Martin Schulz (social-democrata presidente do Parlamento Europeu) criticou a Europa em geral e Portugal em particular por andarem em más companhias. Não gosta que a Europa (supostamente) democrática e social namore com uma China dominada por um regime esclavagista. E acha que a paixão do Mordomo e do Canalha pelo investimento (de dinheiro sujo) angolano em Portugal só pode conduzir "este País" ao declínio.
O Povo não poderia estar mais de acordo e certamente não o diria melhor. E acha que não seria nenhuma ingerência nos assuntos Portugueses se este membro do SPD alemão explicasse o conceito de social-democracia aos liberal-cervejistas cá da terra, para que ao menos percebessem o significado da sigla do partido em que militam (PSD). E para que convulsivassem um pouco mais quando a Sra Merkel lhes dá ordens (ingerência) e menos quando alguém diz coisas acertadas.

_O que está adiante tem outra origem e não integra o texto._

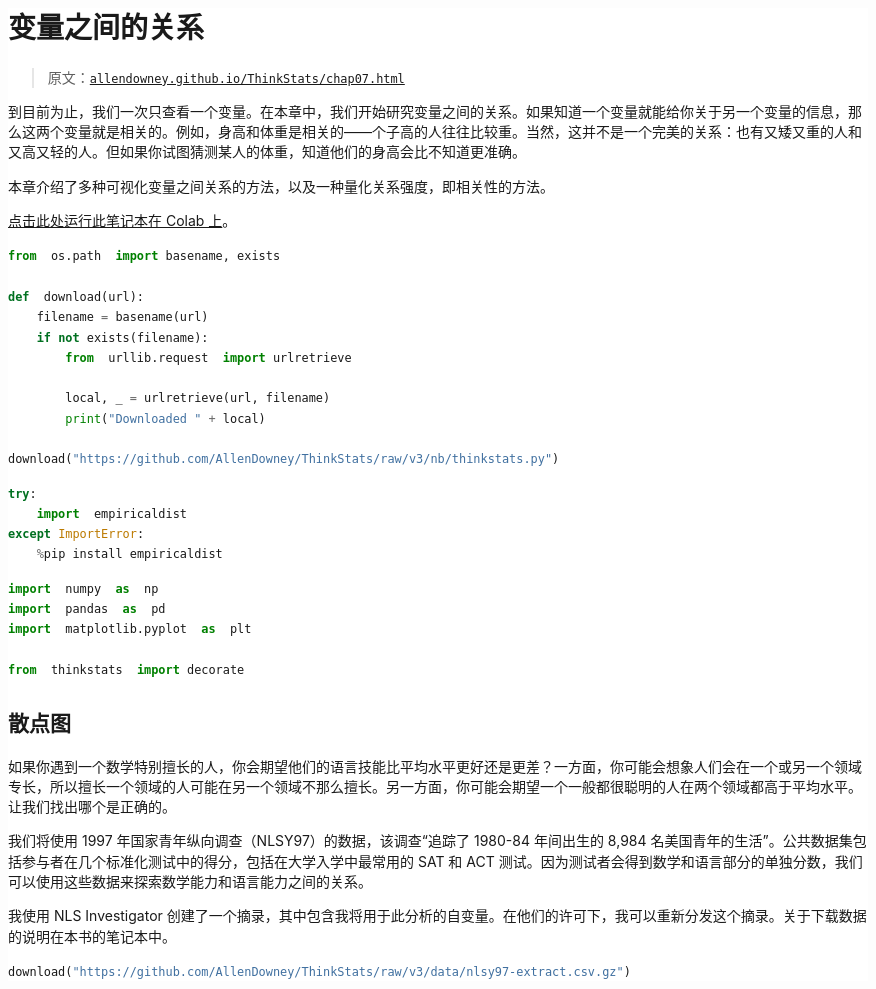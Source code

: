 # 变量之间的关系

> 原文：[`allendowney.github.io/ThinkStats/chap07.html`](https://allendowney.github.io/ThinkStats/chap07.html)

到目前为止，我们一次只查看一个变量。在本章中，我们开始研究变量之间的关系。如果知道一个变量就能给你关于另一个变量的信息，那么这两个变量就是相关的。例如，身高和体重是相关的——个子高的人往往比较重。当然，这并不是一个完美的关系：也有又矮又重的人和又高又轻的人。但如果你试图猜测某人的体重，知道他们的身高会比不知道更准确。

本章介绍了多种可视化变量之间关系的方法，以及一种量化关系强度，即相关性的方法。

[点击此处运行此笔记本在 Colab 上](https://colab.research.google.com/github/AllenDowney/ThinkStats/blob/v3/nb/chap07.ipynb)。

```py
from  os.path  import basename, exists

def  download(url):
    filename = basename(url)
    if not exists(filename):
        from  urllib.request  import urlretrieve

        local, _ = urlretrieve(url, filename)
        print("Downloaded " + local)

download("https://github.com/AllenDowney/ThinkStats/raw/v3/nb/thinkstats.py") 
```

```py
try:
    import  empiricaldist
except ImportError:
    %pip install empiricaldist 
```

```py
import  numpy  as  np
import  pandas  as  pd
import  matplotlib.pyplot  as  plt

from  thinkstats  import decorate 
```

## 散点图

如果你遇到一个数学特别擅长的人，你会期望他们的语言技能比平均水平更好还是更差？一方面，你可能会想象人们会在一个或另一个领域专长，所以擅长一个领域的人可能在另一个领域不那么擅长。另一方面，你可能会期望一个一般都很聪明的人在两个领域都高于平均水平。让我们找出哪个是正确的。

我们将使用 1997 年国家青年纵向调查（NLSY97）的数据，该调查“追踪了 1980-84 年间出生的 8,984 名美国青年的生活”。公共数据集包括参与者在几个标准化测试中的得分，包括在大学入学中最常用的 SAT 和 ACT 测试。因为测试者会得到数学和语言部分的单独分数，我们可以使用这些数据来探索数学能力和语言能力之间的关系。

我使用 NLS Investigator 创建了一个摘录，其中包含我将用于此分析的自变量。在他们的许可下，我可以重新分发这个摘录。关于下载数据的说明在本书的笔记本中。

```py
download("https://github.com/AllenDowney/ThinkStats/raw/v3/data/nlsy97-extract.csv.gz") 
```
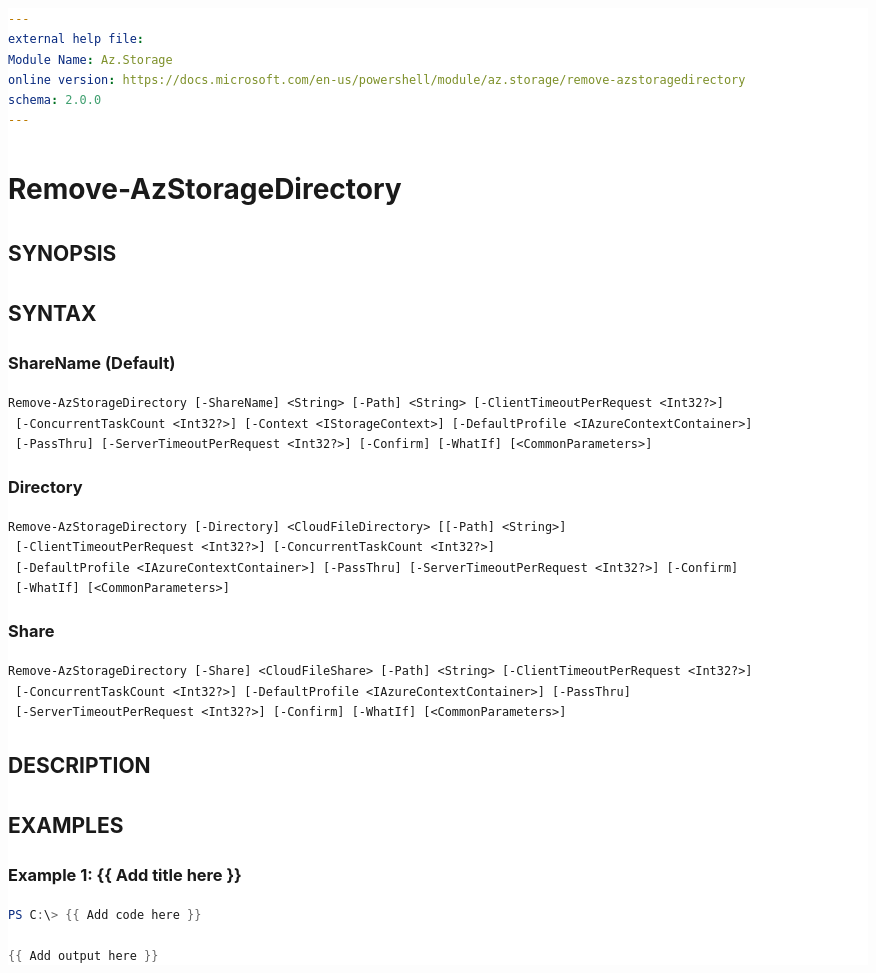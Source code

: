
 ```yaml
---
external help file:
Module Name: Az.Storage
online version: https://docs.microsoft.com/en-us/powershell/module/az.storage/remove-azstoragedirectory
schema: 2.0.0
---
```


# Remove-AzStorageDirectory

## SYNOPSIS


## SYNTAX

### ShareName (Default)
```
Remove-AzStorageDirectory [-ShareName] <String> [-Path] <String> [-ClientTimeoutPerRequest <Int32?>]
 [-ConcurrentTaskCount <Int32?>] [-Context <IStorageContext>] [-DefaultProfile <IAzureContextContainer>]
 [-PassThru] [-ServerTimeoutPerRequest <Int32?>] [-Confirm] [-WhatIf] [<CommonParameters>]
```

### Directory
```
Remove-AzStorageDirectory [-Directory] <CloudFileDirectory> [[-Path] <String>]
 [-ClientTimeoutPerRequest <Int32?>] [-ConcurrentTaskCount <Int32?>]
 [-DefaultProfile <IAzureContextContainer>] [-PassThru] [-ServerTimeoutPerRequest <Int32?>] [-Confirm]
 [-WhatIf] [<CommonParameters>]
```

### Share
```
Remove-AzStorageDirectory [-Share] <CloudFileShare> [-Path] <String> [-ClientTimeoutPerRequest <Int32?>]
 [-ConcurrentTaskCount <Int32?>] [-DefaultProfile <IAzureContextContainer>] [-PassThru]
 [-ServerTimeoutPerRequest <Int32?>] [-Confirm] [-WhatIf] [<CommonParameters>]
```

## DESCRIPTION


## EXAMPLES

### Example 1: {{ Add title here }}
```powershell
PS C:\> {{ Add code here }}

{{ Add output here }}
```
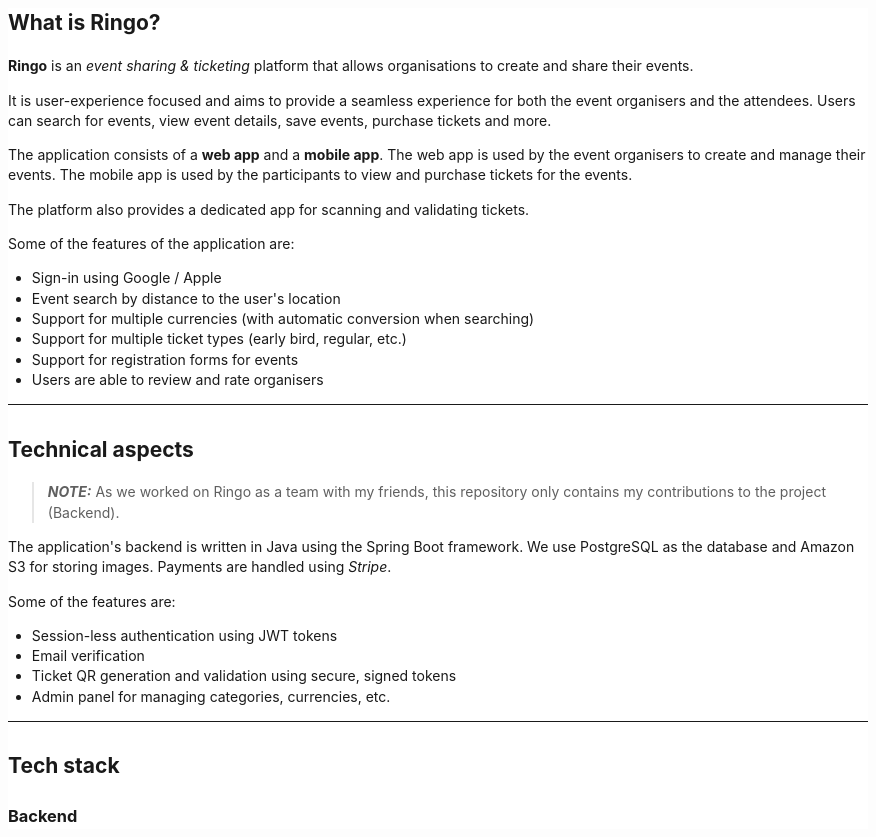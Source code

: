 ## What is Ringo?
**Ringo** is an _event sharing & ticketing_ platform that allows organisations to create and share their events.  

It is user-experience focused and aims to provide a seamless experience for both the event organisers and the attendees.
Users can search for events, view event details, save events, purchase tickets and more.

The application consists of a **web app** and a **mobile app**. The web app is used by the event organisers to create and manage their events. 
The mobile app is used by the participants to view and purchase tickets for the events. 

The platform also provides a dedicated app for scanning and validating tickets.

Some of the features of the application are:
- Sign-in using Google / Apple
- Event search by distance to the user's location
- Support for multiple currencies (with automatic conversion when searching)
- Support for multiple ticket types (early bird, regular, etc.)
- Support for registration forms for events
- Users are able to review and rate organisers

---
## Technical aspects

> **_NOTE:_**  As we worked on Ringo as a team with my friends, this repository only contains my contributions to the project (Backend).

The application's backend is written in Java using the Spring Boot framework. 
We use PostgreSQL as the database and Amazon S3 for storing images. Payments are handled using _Stripe_.

Some of the features are:
- Session-less authentication using JWT tokens
- Email verification
- Ticket QR generation and validation using secure, signed tokens
- Admin panel for managing categories, currencies, etc.

---
## Tech stack

### Backend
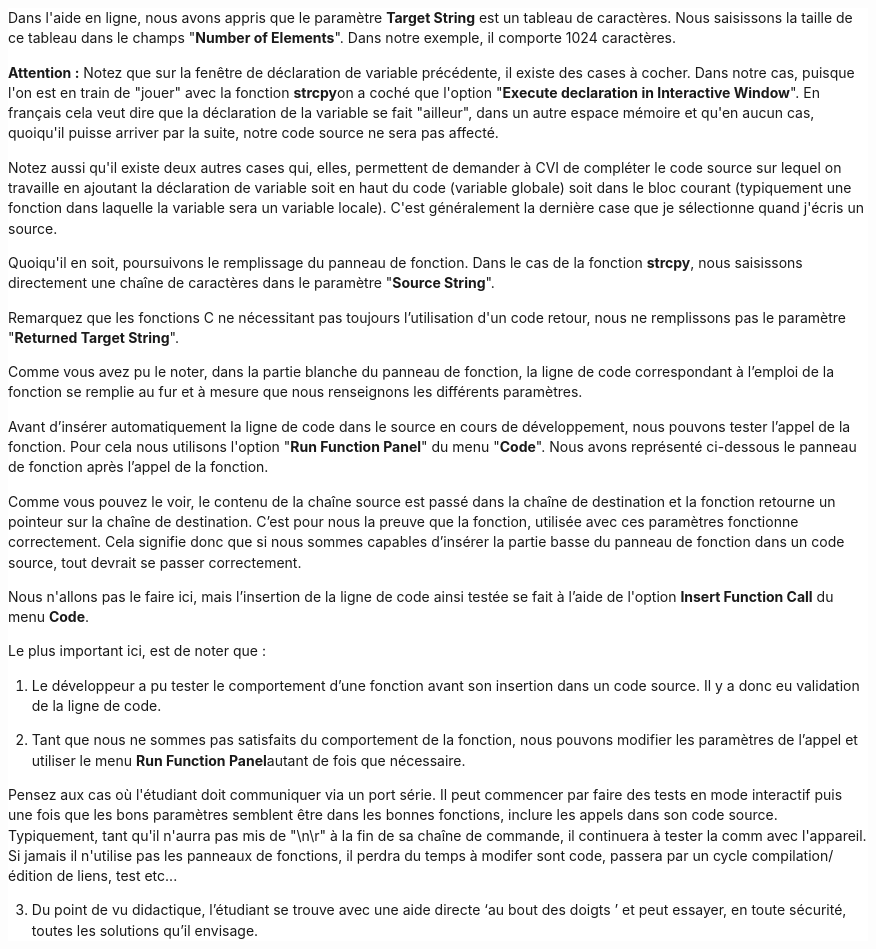 
Dans l'aide en ligne, nous avons appris que le paramètre **Target String** est un tableau de caractères. Nous saisissons la taille de ce tableau dans le champs "**Number of Elements**". Dans notre exemple, il comporte 1024 caractères.

**Attention :** Notez que sur la fenêtre de déclaration de variable précédente, il existe des cases à cocher. Dans notre cas, puisque l'on est en train de "jouer" avec la fonction **strcpy**on a coché que l'option "**Execute declaration in Interactive Window**". En français cela veut dire que la déclaration de la variable se fait "ailleur", dans un autre espace mémoire et qu'en aucun cas, quoiqu'il puisse arriver par la suite, notre code source ne sera pas affecté.

Notez aussi qu'il existe deux autres cases qui, elles, permettent de demander à CVI de compléter le code source sur lequel on travaille en ajoutant la déclaration de variable soit en haut du code (variable globale) soit dans le bloc courant (typiquement une fonction dans laquelle la variable sera un variable locale). C'est généralement la dernière case que je sélectionne quand j'écris un source.

Quoiqu'il en soit, poursuivons le remplissage du panneau de fonction. Dans le cas de la fonction **strcpy**, nous saisissons directement une chaîne de caractères dans le paramètre "**Source String**".

Remarquez que les fonctions C ne nécessitant pas toujours l’utilisation d'un code retour, nous ne remplissons pas le paramètre "**Returned Target String**".

Comme vous avez pu le noter, dans la partie blanche du panneau de fonction, la ligne de code correspondant à l’emploi de la fonction se remplie au fur et à mesure que nous renseignons les différents paramètres.

Avant d’insérer automatiquement la ligne de code dans le source en cours de développement, nous pouvons tester l’appel de la fonction. Pour cela nous utilisons l'option "**Run Function Panel**" du menu "**Code**". Nous avons représenté ci-dessous le panneau de fonction après l’appel de la fonction.

Comme vous pouvez le voir, le contenu de la chaîne source est passé dans la chaîne de destination et la fonction retourne un pointeur sur la chaîne de destination. C’est pour nous la preuve que la fonction, utilisée avec ces paramètres fonctionne correctement. Cela signifie donc que si nous sommes capables d’insérer la partie basse du panneau de fonction dans un code source, tout devrait se passer correctement.

Nous n'allons pas le faire ici, mais l’insertion de la ligne de code ainsi testée se fait à l’aide de l'option **Insert Function Call** du menu **Code**.

Le plus important ici, est de noter que :

1. Le développeur a pu tester le comportement d’une fonction avant son insertion dans un code source. Il y a donc eu validation de la ligne de code.

2. Tant que nous ne sommes pas satisfaits du comportement de la fonction, nous pouvons modifier les paramètres de l’appel et utiliser le menu **Run Function Panel**autant de fois que nécessaire.

Pensez aux cas où l'étudiant doit communiquer via un port série. Il peut commencer par faire des tests en mode interactif puis une fois que les bons paramètres semblent être dans les bonnes fonctions, inclure les appels dans son code source. Typiquement, tant qu'il n'aurra pas mis de "\n\r" à la fin de sa chaîne de commande, il continuera à tester la comm avec l'appareil. Si jamais il n'utilise pas les panneaux de fonctions, il perdra du temps à modifer sont code, passera par un cycle compilation/édition de liens, test etc...

3. Du point de vu didactique, l’étudiant se trouve avec une aide directe ‘au bout des doigts ’ et peut essayer, en toute sécurité, toutes les solutions qu’il envisage.
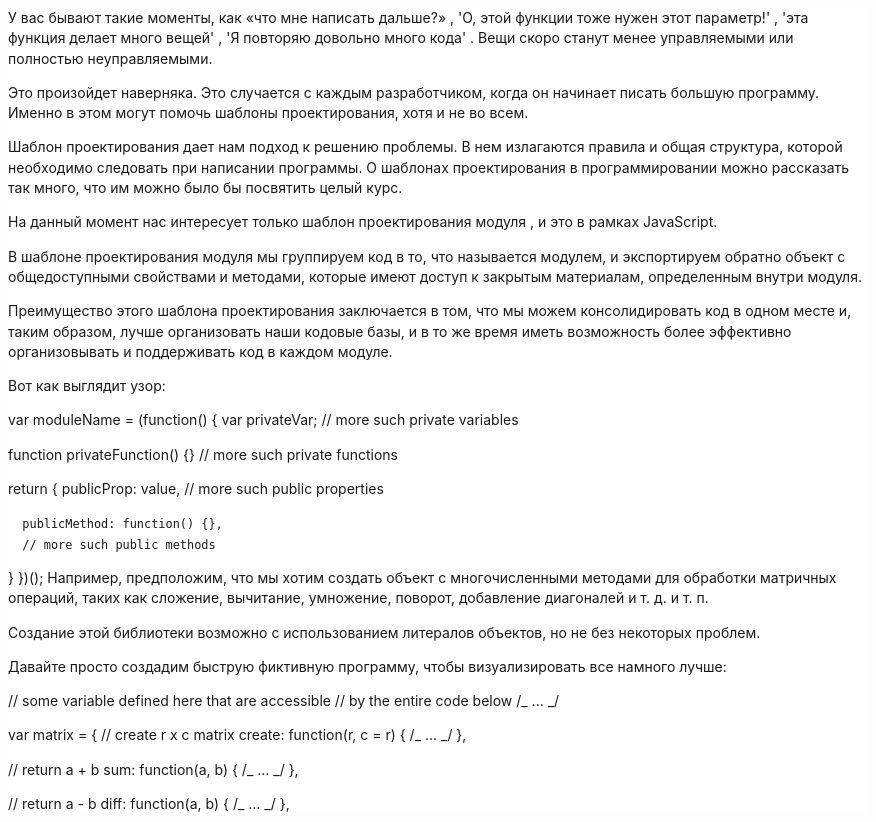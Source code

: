 У вас бывают такие моменты, как «что мне написать дальше?» , 'О, этой функции тоже нужен этот параметр!' , 'эта функция делает много вещей' , 'Я повторяю довольно много кода' . Вещи скоро станут менее управляемыми или полностью неуправляемыми.

Это произойдет наверняка. Это случается с каждым разработчиком, когда он начинает писать большую программу. Именно в этом могут помочь шаблоны проектирования, хотя и не во всем.

Шаблон проектирования дает нам подход к решению проблемы. В нем излагаются правила и общая структура, которой необходимо следовать при написании программы. О шаблонах проектирования в программировании можно рассказать так много, что им можно было бы посвятить целый курс.

На данный момент нас интересует только шаблон проектирования модуля , и это в рамках JavaScript.

В шаблоне проектирования модуля мы группируем код в то, что называется модулем, и экспортируем обратно объект с общедоступными свойствами и методами, которые имеют доступ к закрытым материалам, определенным внутри модуля.

Преимущество этого шаблона проектирования заключается в том, что мы можем консолидировать код в одном месте и, таким образом, лучше организовать наши кодовые базы, и в то же время иметь возможность более эффективно организовывать и поддерживать код в каждом модуле.

Вот как выглядит узор:

var moduleName = (function() {
var privateVar;
// more such private variables

function privateFunction() {}
// more such private functions

return {
publicProp: value,
// more such public properties

      publicMethod: function() {},
      // more such public methods

}
})();
Например, предположим, что мы хотим создать объект с многочисленными методами для обработки матричных операций, таких как сложение, вычитание, умножение, поворот, добавление диагоналей и т. д. и т. п.

Создание этой библиотеки возможно с использованием литералов объектов, но не без некоторых проблем.

Давайте просто создадим быструю фиктивную программу, чтобы визуализировать все намного лучше:

// some variable defined here that are accessible
// by the entire code below
/_ ... _/

var matrix = {
// create r x c matrix
create: function(r, c = r) { /_ ... _/ },

// return a + b
sum: function(a, b) { /_ ... _/ },

// return a - b
diff: function(a, b) { /_ ... _/ },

Pois se é verdade que talvez não seja muito digno andar de mão estendida, como diz o Mordomo (embora não hesite em pedir esmola ao Sr Eduardo dos Santos e à sua inefável filha Isabel), ainda menos digno é pôr-se de quatro e com a cauda ligeiramente levantada quando a dona assobia. Número que ele próprio e o seu inseparável Canalha tão bem executam.